(Items from a data source)

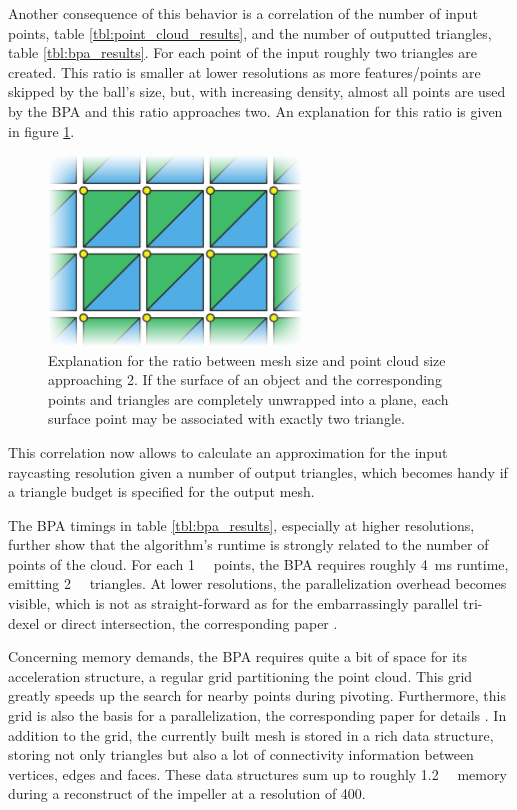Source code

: Another consequence of this behavior is a correlation of the number of input points, \cf table \ref{tbl:point_cloud_results}, and the number of outputted triangles, \cf table \ref{tbl:bpa_results}.
For each point of the input roughly two triangles are created.
This ratio is smaller at lower resolutions as more features/points are skipped by the ball's size, but, with increasing density, almost all points are used by the BPA and this ratio approaches two.
An explanation for this ratio is given in figure \ref{fig:bpa_point_triangle_ratio}.
%
\begin{figure}
	\centering
	\includegraphics[width=0.6\textwidth]{images/bpa_point_triangle_ratio}
	\caption{
		Explanation for the ratio between mesh size and point cloud size approaching 2.
		If the surface of an object and the corresponding points and triangles are completely unwrapped into a plane, each surface point may be associated with exactly two triangle.
	}
	\label{fig:bpa_point_triangle_ratio}
\end{figure}
%
This correlation now allows to calculate an approximation for the input raycasting resolution given a number of output triangles, which becomes handy if a triangle budget is specified for the output mesh.

The BPA timings in table \ref{tbl:bpa_results}, especially at higher resolutions, further show that the algorithm's runtime is strongly related to the number of points of the cloud.
For each \SI{1}{\kilo\nothing} points, the BPA requires roughly \SI{4}{\milli\second} runtime, emitting \SI{2}{\kilo\nothing} triangles.
At lower resolutions, the parallelization overhead becomes visible, which is not as straight-forward as for the embarrassingly parallel tri-dexel or direct intersection, \cf the corresponding paper \cite{bpa_vml}.

Concerning memory demands, the BPA requires quite a bit of space for its acceleration structure, a regular grid partitioning the point cloud.
This grid greatly speeds up the search for nearby points during pivoting.
Furthermore, this grid is also the basis for a parallelization, \cf the corresponding paper for details \cite{bpa_vml}.
In addition to the grid, the currently built mesh is stored in a rich data structure, storing not only triangles but also a lot of connectivity information between vertices, edges and faces.
These data structures sum up to roughly \SI{1.2}{\gibi\byte} memory during a reconstruct of the impeller at a resolution of 400.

Assigned task
Output exactly the line containing "If the surface" together with every line after it, ending at the final line of the entries.

Exercise result
		If the surface of an object and the corresponding points and triangles are completely unwrapped into a plane, each surface point may be associated with exactly two triangle.
	}
	\label{fig:bpa_point_triangle_ratio}
\end{figure}
%
This correlation now allows to calculate an approximation for the input raycasting resolution given a number of output triangles, which becomes handy if a triangle budget is specified for the output mesh.

The BPA timings in table \ref{tbl:bpa_results}, especially at higher resolutions, further show that the algorithm's runtime is strongly related to the number of points of the cloud.
For each \SI{1}{\kilo\nothing} points, the BPA requires roughly \SI{4}{\milli\second} runtime, emitting \SI{2}{\kilo\nothing} triangles.
At lower resolutions, the parallelization overhead becomes visible, which is not as straight-forward as for the embarrassingly parallel tri-dexel or direct intersection, \cf the corresponding paper \cite{bpa_vml}.

Concerning memory demands, the BPA requires quite a bit of space for its acceleration structure, a regular grid partitioning the point cloud.
This grid greatly speeds up the search for nearby points during pivoting.
Furthermore, this grid is also the basis for a parallelization, \cf the corresponding paper for details \cite{bpa_vml}.
In addition to the grid, the currently built mesh is stored in a rich data structure, storing not only triangles but also a lot of connectivity information between vertices, edges and faces.
These data structures sum up to roughly \SI{1.2}{\gibi\byte} memory during a reconstruct of the impeller at a resolution of 400.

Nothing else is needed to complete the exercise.